» **PROBLEM REQUIREMENTS**: Because only the text is wanted, repeat the records below exactly and omit the pictures.

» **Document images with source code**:

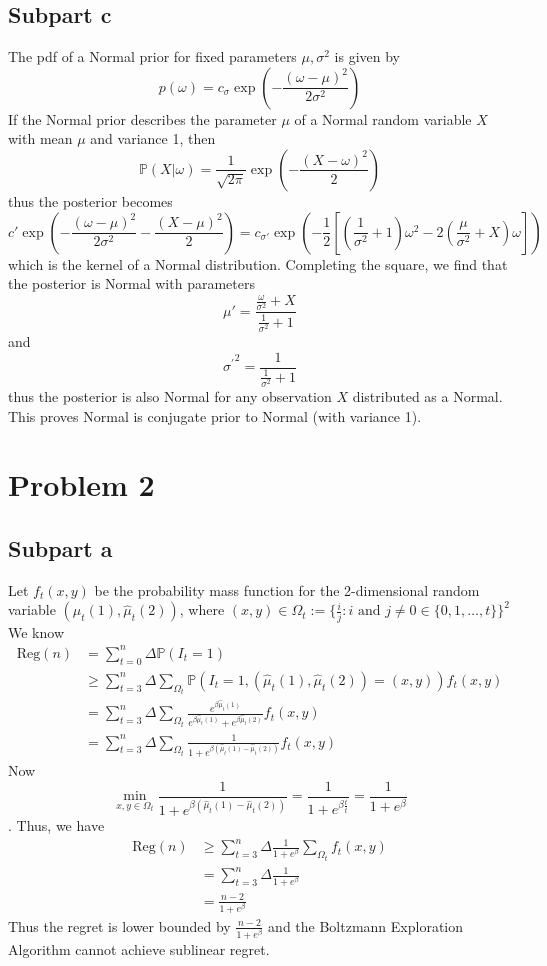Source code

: \documentclass{article}
\theoremstyle{mytheoremstyle}
\theoremstyle{mytheoremstyle}
\theoremstyle{myproblemstyle}
\begin{document}
\subsection*{Subpart c}
The pdf of a Normal prior for fixed parameters $\mu, \sigma^2$ is given by 
$$p(\omega) = c_\sigma \exp\left(-\frac{(\omega - \mu)^2}{2\sigma^2}\right)$$
If the Normal prior describes the parameter $\mu$ of a Normal random variable $X$ with mean $\mu$ and variance 1, then 
$$\mathbb P(X | \omega) = \frac{1}{\sqrt{2\pi}} \exp\left(-\frac{(X - \omega)^2}{2}\right)$$
thus the posterior becomes 
$$ c' \exp\left(-\frac{(\omega - \mu)^2}{2\sigma^2} - \frac{(X - \mu)^2}{2}\right) = c_{\sigma'} \exp\left(-\frac{1}{2}\left[\left(\frac{1}{\sigma^2} + 1\right)\omega^2 - 2\left(\frac{\mu}{\sigma^2} + X\right)\omega\right]\right)$$
which is the kernel of a Normal distribution. Completing the square, we find that the posterior is Normal with parameters
$$\mu' = \frac{\frac{\omega}{\sigma^2} + X}{\frac{1}{\sigma^2} + 1}$$
and
$${\sigma^\prime}^2 = \frac{1}{\frac{1}{\sigma^2} + 1}$$
thus the posterior is also Normal for any observation $X$ distributed as a Normal.
This proves Normal is conjugate prior to Normal (with variance 1).

\section*{Problem 2}

\subsection*{Subpart a}
Let $f_t(x,y)$ be the probability mass function for the 2-dimensional random variable $(\hat\mu_t(1), \hat\mu_t(2))$,
where $(x,y) \in \Omega_t := \{ \frac{i}{j} : i \text{ and } j\neq 0 \in \{0,1,\ldots,t\}\}^2$
We know 
\begin{align*}
  \text{Reg}(n) &= \sum_{t=0}^n \Delta \mathbb P(I_t = 1)\\
                &\geq \sum_{t=3}^n \Delta \sum_{\Omega_t} \mathbb P(I_t = 1, (\hat\mu_t(1), \hat\mu_t(2)) = (x,y)) f_t(x,y)\\
                &= \sum_{t=3}^n \Delta \sum_{\Omega_t} \frac{e^{\beta \hat\mu_t(1)}}{e^{\beta \hat\mu_t(1)} + e^{\beta \hat\mu_t(2)}} f_t(x,y)\\
                &= \sum_{t=3}^n \Delta \sum_{\Omega_t} \frac{1}{1 + e^{\beta (\hat\mu_t(1) - \hat\mu_t(2))}} f_t(x,y)
\end{align*}
Now $$\min_{x,y \in \Omega_t} \frac{1}{1 + e^{\beta (\hat\mu_t(1) - \hat\mu_t(2))}} = \frac{1}{1 + e^{\beta \frac{t}{t}}} = \frac{1}{1 + e^\beta}$$.
Thus, we have 
\begin{align*}
  \text{Reg}(n) &\geq \sum_{t=3}^n \Delta \frac{1}{1 + e^\beta} \sum_{\Omega_t} f_t(x,y)\\
                &= \sum_{t=3}^n \Delta \frac{1}{1 + e^\beta}\\ 
                &= \frac{n-2}{1 + e^\beta}
\end{align*}
Thus the regret is lower bounded by $\frac{n-2}{1 + e^\beta}$ and the Boltzmann Exploration Algorithm cannot achieve sublinear regret.
\end{document}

» **EXERCISE ANSWER**:
Source code

: \documentclass{article}
\theoremstyle{mytheoremstyle}
\theoremstyle{mytheoremstyle}
\theoremstyle{myproblemstyle}
\begin{document}
\subsection*{Subpart c}
The pdf of a Normal prior for fixed parameters $\mu, \sigma^2$ is given by 
$$p(\omega) = c_\sigma \exp\left(-\frac{(\omega - \mu)^2}{2\sigma^2}\right)$$
If the Normal prior describes the parameter $\mu$ of a Normal random variable $X$ with mean $\mu$ and variance 1, then 
$$\mathbb P(X | \omega) = \frac{1}{\sqrt{2\pi}} \exp\left(-\frac{(X - \omega)^2}{2}\right)$$
thus the posterior becomes 
$$ c' \exp\left(-\frac{(\omega - \mu)^2}{2\sigma^2} - \frac{(X - \mu)^2}{2}\right) = c_{\sigma'} \exp\left(-\frac{1}{2}\left[\left(\frac{1}{\sigma^2} + 1\right)\omega^2 - 2\left(\frac{\mu}{\sigma^2} + X\right)\omega\right]\right)$$
which is the kernel of a Normal distribution. Completing the square, we find that the posterior is Normal with parameters
$$\mu' = \frac{\frac{\omega}{\sigma^2} + X}{\frac{1}{\sigma^2} + 1}$$
and
$${\sigma^\prime}^2 = \frac{1}{\frac{1}{\sigma^2} + 1}$$
thus the posterior is also Normal for any observation $X$ distributed as a Normal.
This proves Normal is conjugate prior to Normal (with variance 1).

\section*{Problem 2}

\subsection*{Subpart a}
Let $f_t(x,y)$ be the probability mass function for the 2-dimensional random variable $(\hat\mu_t(1), \hat\mu_t(2))$,
where $(x,y) \in \Omega_t := \{ \frac{i}{j} : i \text{ and } j\neq 0 \in \{0,1,\ldots,t\}\}^2$
We know 
\begin{align*}
  \text{Reg}(n) &= \sum_{t=0}^n \Delta \mathbb P(I_t = 1)\\
                &\geq \sum_{t=3}^n \Delta \sum_{\Omega_t} \mathbb P(I_t = 1, (\hat\mu_t(1), \hat\mu_t(2)) = (x,y)) f_t(x,y)\\
                &= \sum_{t=3}^n \Delta \sum_{\Omega_t} \frac{e^{\beta \hat\mu_t(1)}}{e^{\beta \hat\mu_t(1)} + e^{\beta \hat\mu_t(2)}} f_t(x,y)\\
                &= \sum_{t=3}^n \Delta \sum_{\Omega_t} \frac{1}{1 + e^{\beta (\hat\mu_t(1) - \hat\mu_t(2))}} f_t(x,y)
\end{align*}
Now $$\min_{x,y \in \Omega_t} \frac{1}{1 + e^{\beta (\hat\mu_t(1) - \hat\mu_t(2))}} = \frac{1}{1 + e^{\beta \frac{t}{t}}} = \frac{1}{1 + e^\beta}$$.
Thus, we have 
\begin{align*}
  \text{Reg}(n) &\geq \sum_{t=3}^n \Delta \frac{1}{1 + e^\beta} \sum_{\Omega_t} f_t(x,y)\\
                &= \sum_{t=3}^n \Delta \frac{1}{1 + e^\beta}\\ 
                &= \frac{n-2}{1 + e^\beta}
\end{align*}
Thus the regret is lower bounded by $\frac{n-2}{1 + e^\beta}$ and the Boltzmann Exploration Algorithm cannot achieve sublinear regret.
\end{document}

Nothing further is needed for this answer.